What to do ▸
After locating the line that contains "who, tormented by" in the data below, set down exactly that line and each one after it through the line that contains "to-face meetings have", and nothing more.

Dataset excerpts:
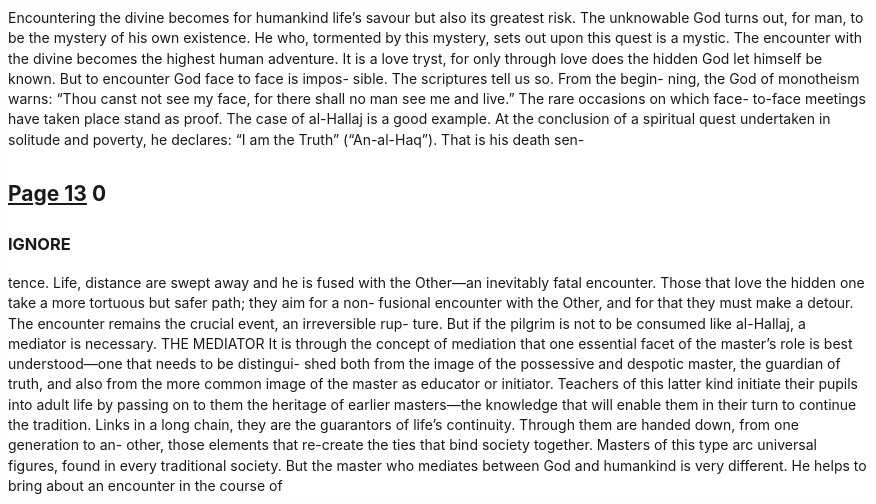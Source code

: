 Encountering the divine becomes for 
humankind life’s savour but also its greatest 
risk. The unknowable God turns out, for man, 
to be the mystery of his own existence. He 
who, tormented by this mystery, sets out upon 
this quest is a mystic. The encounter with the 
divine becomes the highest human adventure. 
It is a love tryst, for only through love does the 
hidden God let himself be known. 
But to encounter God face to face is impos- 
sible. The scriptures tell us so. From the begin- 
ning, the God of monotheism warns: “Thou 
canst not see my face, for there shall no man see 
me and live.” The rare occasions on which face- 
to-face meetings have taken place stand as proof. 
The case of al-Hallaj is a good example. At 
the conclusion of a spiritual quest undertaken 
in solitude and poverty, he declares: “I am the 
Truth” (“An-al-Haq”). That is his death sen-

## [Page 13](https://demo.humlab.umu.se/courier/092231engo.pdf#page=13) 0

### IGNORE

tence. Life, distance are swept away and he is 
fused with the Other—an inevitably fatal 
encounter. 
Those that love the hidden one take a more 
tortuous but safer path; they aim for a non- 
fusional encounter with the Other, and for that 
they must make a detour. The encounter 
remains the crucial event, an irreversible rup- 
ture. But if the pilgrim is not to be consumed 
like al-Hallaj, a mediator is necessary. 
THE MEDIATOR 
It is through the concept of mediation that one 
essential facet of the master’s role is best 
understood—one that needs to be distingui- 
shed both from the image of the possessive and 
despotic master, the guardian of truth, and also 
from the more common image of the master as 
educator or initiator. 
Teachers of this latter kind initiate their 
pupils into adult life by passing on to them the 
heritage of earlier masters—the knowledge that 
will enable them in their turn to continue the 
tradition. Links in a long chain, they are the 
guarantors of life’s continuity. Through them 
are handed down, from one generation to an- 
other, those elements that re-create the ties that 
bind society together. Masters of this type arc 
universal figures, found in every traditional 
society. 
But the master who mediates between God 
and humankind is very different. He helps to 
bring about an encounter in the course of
...
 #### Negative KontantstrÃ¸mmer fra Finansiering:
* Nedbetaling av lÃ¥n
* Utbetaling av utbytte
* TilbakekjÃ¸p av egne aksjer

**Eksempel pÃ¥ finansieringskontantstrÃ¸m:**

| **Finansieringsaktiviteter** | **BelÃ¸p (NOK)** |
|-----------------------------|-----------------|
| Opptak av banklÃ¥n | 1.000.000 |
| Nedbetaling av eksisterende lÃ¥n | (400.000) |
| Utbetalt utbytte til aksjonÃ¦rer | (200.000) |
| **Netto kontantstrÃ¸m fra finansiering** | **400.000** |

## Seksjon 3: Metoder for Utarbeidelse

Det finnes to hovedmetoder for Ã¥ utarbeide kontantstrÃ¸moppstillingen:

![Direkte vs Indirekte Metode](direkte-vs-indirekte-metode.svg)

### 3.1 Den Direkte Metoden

Answer for this exercise ▸
who, tormented by this mystery, sets out upon 
this quest is a mystic. The encounter with the 
divine becomes the highest human adventure. 
It is a love tryst, for only through love does the 
hidden God let himself be known. 
But to encounter God face to face is impos- 
sible. The scriptures tell us so. From the begin- 
ning, the God of monotheism warns: “Thou 
canst not see my face, for there shall no man see 
me and live.” The rare occasions on which face- 
to-face meetings have taken place stand as proof. 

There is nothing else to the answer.